今、経験している苦労は、カルマを解消するために必要なことなのかも。

死後の世界って本当はどうなっているんだろう......など、いろいろと考えさせられつつも、生きることに前向きになれる読後感を味わえるのが、佐藤愛子さんの『私の遺言』です。

この作品は、北海道に山荘を建てたことをきかっけに、なんと50代で霊感に目覚めてしまった著者が、屋根裏から聞こえる足音や、「ビシッ、ビシッ」と鳴り響くラップ音をはじめとする超常現象に悩まされ、あらゆる霊能者に相談しながら原因を探り、浄化の日々を綴ったエッセイ。

その内容に、かなり引き込まれます!
 

佐藤さんが一番最初に相談した霊能者として登場するのは、今やスピ界のカリスマであり大御所の美輪明宏さん
若き日の江原啓之さんのエピソードも登場し、「オーラの泉」でブレイクする以前から、お二人が霊能者として名高かったことも、この作品からよくわかります。

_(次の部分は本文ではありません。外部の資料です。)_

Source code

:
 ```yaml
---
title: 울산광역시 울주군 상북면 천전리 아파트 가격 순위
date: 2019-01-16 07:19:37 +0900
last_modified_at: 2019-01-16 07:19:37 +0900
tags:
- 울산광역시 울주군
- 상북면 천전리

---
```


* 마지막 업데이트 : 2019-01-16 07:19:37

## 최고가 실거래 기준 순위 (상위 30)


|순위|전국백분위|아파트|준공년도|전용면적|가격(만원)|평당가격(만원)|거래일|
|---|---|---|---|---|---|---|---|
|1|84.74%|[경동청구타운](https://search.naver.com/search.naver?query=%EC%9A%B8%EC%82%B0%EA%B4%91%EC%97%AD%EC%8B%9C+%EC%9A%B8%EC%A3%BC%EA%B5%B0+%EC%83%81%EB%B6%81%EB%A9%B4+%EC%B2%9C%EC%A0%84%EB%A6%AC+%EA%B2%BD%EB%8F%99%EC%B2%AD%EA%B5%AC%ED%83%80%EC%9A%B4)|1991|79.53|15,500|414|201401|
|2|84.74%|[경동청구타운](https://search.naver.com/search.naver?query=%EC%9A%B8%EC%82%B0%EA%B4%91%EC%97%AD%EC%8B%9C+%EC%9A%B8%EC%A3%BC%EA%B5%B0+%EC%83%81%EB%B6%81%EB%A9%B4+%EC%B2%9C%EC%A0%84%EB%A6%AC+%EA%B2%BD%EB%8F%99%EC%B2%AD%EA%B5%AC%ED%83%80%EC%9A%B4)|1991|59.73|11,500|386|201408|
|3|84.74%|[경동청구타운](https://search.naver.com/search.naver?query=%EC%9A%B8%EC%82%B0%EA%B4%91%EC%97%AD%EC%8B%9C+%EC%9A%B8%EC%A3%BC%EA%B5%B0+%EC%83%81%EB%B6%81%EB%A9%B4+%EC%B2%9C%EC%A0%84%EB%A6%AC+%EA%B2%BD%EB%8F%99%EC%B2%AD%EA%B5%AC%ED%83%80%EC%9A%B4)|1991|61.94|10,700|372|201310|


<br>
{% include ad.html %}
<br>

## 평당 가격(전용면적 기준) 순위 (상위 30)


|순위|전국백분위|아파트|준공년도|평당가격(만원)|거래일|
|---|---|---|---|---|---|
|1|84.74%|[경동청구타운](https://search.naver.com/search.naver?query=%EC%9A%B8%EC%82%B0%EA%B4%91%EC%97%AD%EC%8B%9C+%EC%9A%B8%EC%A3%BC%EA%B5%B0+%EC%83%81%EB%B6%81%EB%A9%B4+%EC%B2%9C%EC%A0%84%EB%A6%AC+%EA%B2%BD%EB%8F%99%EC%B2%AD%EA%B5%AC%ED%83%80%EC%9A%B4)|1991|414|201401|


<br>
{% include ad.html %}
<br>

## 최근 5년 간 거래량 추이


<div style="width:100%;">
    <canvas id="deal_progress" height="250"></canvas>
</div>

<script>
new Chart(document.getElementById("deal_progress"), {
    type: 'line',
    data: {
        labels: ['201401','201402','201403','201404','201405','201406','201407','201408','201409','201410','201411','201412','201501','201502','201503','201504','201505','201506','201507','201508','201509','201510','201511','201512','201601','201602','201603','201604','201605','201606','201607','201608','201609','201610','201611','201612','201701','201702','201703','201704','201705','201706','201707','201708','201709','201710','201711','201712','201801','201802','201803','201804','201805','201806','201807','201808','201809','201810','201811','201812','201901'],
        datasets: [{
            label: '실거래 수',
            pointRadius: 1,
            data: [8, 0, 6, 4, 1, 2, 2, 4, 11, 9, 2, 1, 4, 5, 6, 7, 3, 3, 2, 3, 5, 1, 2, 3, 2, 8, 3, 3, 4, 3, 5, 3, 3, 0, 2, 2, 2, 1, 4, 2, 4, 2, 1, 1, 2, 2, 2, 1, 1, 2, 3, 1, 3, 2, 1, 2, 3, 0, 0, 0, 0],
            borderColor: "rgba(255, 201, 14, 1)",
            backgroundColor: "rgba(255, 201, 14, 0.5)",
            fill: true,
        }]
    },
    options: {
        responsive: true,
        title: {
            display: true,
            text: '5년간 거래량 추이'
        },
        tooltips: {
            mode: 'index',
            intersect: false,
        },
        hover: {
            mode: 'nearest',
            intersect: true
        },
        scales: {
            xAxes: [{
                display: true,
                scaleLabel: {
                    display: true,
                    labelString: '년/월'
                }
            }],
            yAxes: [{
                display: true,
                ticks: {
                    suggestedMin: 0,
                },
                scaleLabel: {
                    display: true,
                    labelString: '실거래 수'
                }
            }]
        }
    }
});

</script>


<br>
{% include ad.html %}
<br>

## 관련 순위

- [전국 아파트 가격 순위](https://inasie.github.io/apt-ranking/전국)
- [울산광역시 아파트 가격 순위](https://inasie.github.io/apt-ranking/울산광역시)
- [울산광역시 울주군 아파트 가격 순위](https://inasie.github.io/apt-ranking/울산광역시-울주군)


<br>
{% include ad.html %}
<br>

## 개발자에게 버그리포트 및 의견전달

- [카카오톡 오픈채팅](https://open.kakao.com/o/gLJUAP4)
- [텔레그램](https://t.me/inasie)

出版当初70代の著者が真面目に語る霊の世界は説得力があり、胡散臭さがありません。「あの世」について語っているのに、「今」を生きるためのヒントも満載で、まさに死ぬまでに読んでおきたい1冊。

同じテーマで綴られた佐藤愛子さんの著書『こんなふうに死にたい』、『冥途のお客』も、オススメです。


(景山えりか)


 私の遺言 (新潮文庫) (文庫)佐藤 愛子 (著)
私の遺言
佐藤 愛子 (著)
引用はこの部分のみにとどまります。